General Discussion
In reply to the discussion: Kerry gives Netanyahu a well-deserved diplomatic slap in the face [View all]JDPriestly
(57,936 posts)Some of them received monetary compensation for their losses.
How to compensate for lost property is something that must be negotiated. It's easily resolved if people really have keys and deeds and were never compensated for their losses.
As I see it, the problem is the Palestinians who claim the right to return but have no concrete proof of ownership of property in the past. It is hard to calculate or prove their losses and determine just compensation. It is also hard to know who actually sold their property to Jewish people at some point (and many may have done this). All of that can be negotiated.
Israel wants security. Palestine has thus far not be willing to negotiate that. We shall see how it turns out, but Palestinians cannot claim that Kerry does not understand the situation.
In my view, although Israel has the upper hand in military terms, negotiations really rest on the willingness and ability of the Palestinians to guarantee Israel's security under whatever terms are agreed to. Therein lies the rub.
Israel can be forced to comply with an agreement. Palestine -- not so much. And Israel cannot be expected to accept an agreement knowing it must comply but Palestine can do whatever it wants.
So Kerry is doing a good job. I trust that he will be just as tough with the Palestinians as he is being with the Israelis. Both sides have a lot of work to do.

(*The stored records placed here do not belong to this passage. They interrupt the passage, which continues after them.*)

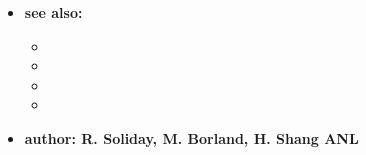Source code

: \begin{itemize}
\item {\bf see also:}
    \begin{itemize}
%
%
    \item {}
    \item {}
    \item {}
    \item {}
    \end{itemize}
%
%
\item {\bf author: R. Soliday, M. Borland, H. Shang ANL} 
\end{itemize}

I have said this on DU before. In the mid 1960s, I lived in the Alsace-Lorraine. That was an area that had been fought over by the French and Germans for a long, long, long, long time. The area was officially French, but the people there still spoke French and/or German and kind of a combination when I lived there. The two peoples were living in peace in spite of old grudges and injuries.
I hope that Palestine and Israel can work out their situation as the Alsace-Lorraine has. But I think it will take a very long time to achieve that. The two-nation solution can take many forms. But people need to be able to lead their lives in peace and in the present and let go of the anger of the past. As the Palestinians who lived in Israel at one time and the Israelis who remember Europe and the US as their homes gradually fade out of the picture, their children and grandchildren will approach the situation with new understanding. That is my expectation.